Well, I am single again. And while I am trying really hard not to be bitter about it, I am. I really thought this one was different. I really hate the thoughts running through my head trying to tell me that I am the common denominator in not really finding someone to share my life with. I really hate when people tell me that the right one is still out there. I really hate when people tell me to just take this time for myself and enjoy.
As the quote says… I am tired of being single. But I am also tired of meeting men that are just plain douche bags. I am not talking about the sleazy ones that give that “look” and makes your skin crawl. Those ones I don’t give the time of day to. I am talking about the ones that you think are different then they turn out to not be. The ones that you find yourself thinking that he is different but he is not. The ones that you open yourself up to, all the while hoping to a higher being that it will not hurt this time.

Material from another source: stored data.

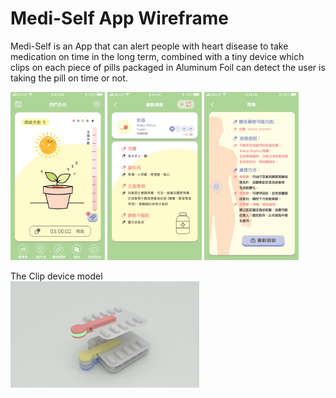 # Medi-Self App Wireframe
Medi-Self is an App that can alert people with heart disease to take medication on time in the long term, combined with a tiny device which clips on each piece of pills packaged in Aluminum Foil can detect the user is taking the pill on time or not. 

<img src="./Mockup.hyperesources/home2.jpg" width="30%">  <img src="./Mockup.hyperesources/list_bokey.jpg" width="30%">  <img src="./Mockup.hyperesources/side_effect_stomachache.jpg" width="30%">

The Clip device model
<br /><img src="0002.jpg" width="60%">
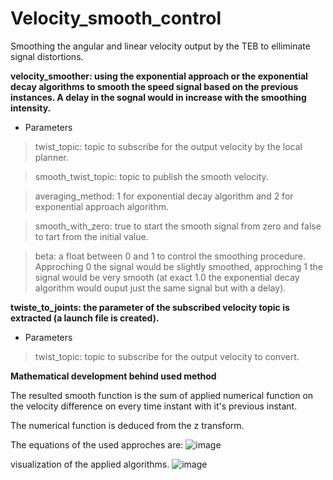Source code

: # Velocity_smooth_control
Smoothing the angular and linear velocity output by the TEB to elliminate signal distortions.


**velocity_smoother: using the exponential approach or the exponential decay algorithms to smooth the speed signal based on the previous instances. A delay in the sognal would in increase with the smoothing intensity.**


- Parameters


> twist_topic: topic to subscribe for the output velocity by the local planner.
 
> smooth_twist_topic: topic to publish the smooth velocity.
 
> averaging_method: 1 for exponential decay algorithm and 2 for exponential approach algorithm.
 
> smooth_with_zero: true to start the smooth signal from zero and false to tart from the initial value.

> beta: a float between 0 and 1 to control the smoothing procedure. Approching 0 the signal would be slightly smoothed, approching 1 the signal would be very smooth (at exact 1.0 the exponential decay algorithm would ouput just the same signal but with a delay).
 
 
 
**twiste_to_joints: the parameter of the subscribed velocity topic is extracted (a launch file is created).**
 
 
- Parameters


> twist_topic: topic to subscribe for the output velocity to convert.

**Mathematical development behind used method**


The resulted smooth function is the sum of applied numerical function on the velocity difference on every time instant with it's previous instant.

The numerical function is deduced from the z transform.


The equations of the used approches are:
![image](https://user-images.githubusercontent.com/41051186/145858781-4b2e4a5b-05ca-4a36-bd8a-65399838c8f1.png)


visualization of the applied algorithms.
![image](https://user-images.githubusercontent.com/41051186/145854879-3cdecf93-7706-4651-929e-be620341dc86.png)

The relationship ended about 3 weeks ago and I really thought I was ok. Things had kind of been heading in a direction I wasn’t thrilled about and I basically told him to man up or move on. He chose to move on. Which I was actually ok with, because if his behavior was any indication of things to come, I wasn’t interested. So he packed up the things he had here and left.
Funny part is that he blamed me as much as the thoughts in my head did. He blamed me for changing although he couldn’t or wouldn’t give me any indication of what he meant by that statement. He couldn’t tell me how he felt I had changed or why he felt that. At one point he even turned it around on me and rather angrily told me that maybe I should figure out why he was saying that I had changed. REALLY??!! Well considering I didn’t think I had changed, I really wasn’t sure where I should start in that process. So that was when the man up or move on statement was made.
Now don’t get me wrong, it stung that he chose to move on. I had opened up my life to him. Invited him in. Introduced him to my family and friends. Made future plans. And here he was walking out the front door.
I had explained right from the beginning that I am who I am. That I would not be changing and if he thought that he could change my behaviours or attitudes, he was setting himself up for disappointment. I spent more than enough years in my marriage trying to convince my ex I actually wanted to be married, I sure as fuck wasn’t going to do that again. So if you want someone different, you should probably look elsewhere, cause what you see is what you get.
We really had a lot in common as well. We both loved to be outdoors. Whether it was camping, or working out in the yard, going for walks, just anything outdoors really. We would sit and talk, something I thoroughly enjoyed as I am not a TV or movie fan. We attended some activities around town. Both open to exploring interests the other had. I loved to hear about where he grew up and how he got to where he was. He appreciated that words were important to me. Even bought me a bracelet with a book charm on it.
So, I asked myself, where the fuck did it unravel?? Did I actually change as he had suggested many times? Did I become something different than what I was when we first met?
And the answer surprised me because the answer is yes. I did change. I started going to the gym to better myself. I continued to grow while I was with him. I continued to be inquisitive. I ensured that I continued to challenge myself on my self-growth journey. I guess I did change from that first night we met. I continued to grow emotionally and personally.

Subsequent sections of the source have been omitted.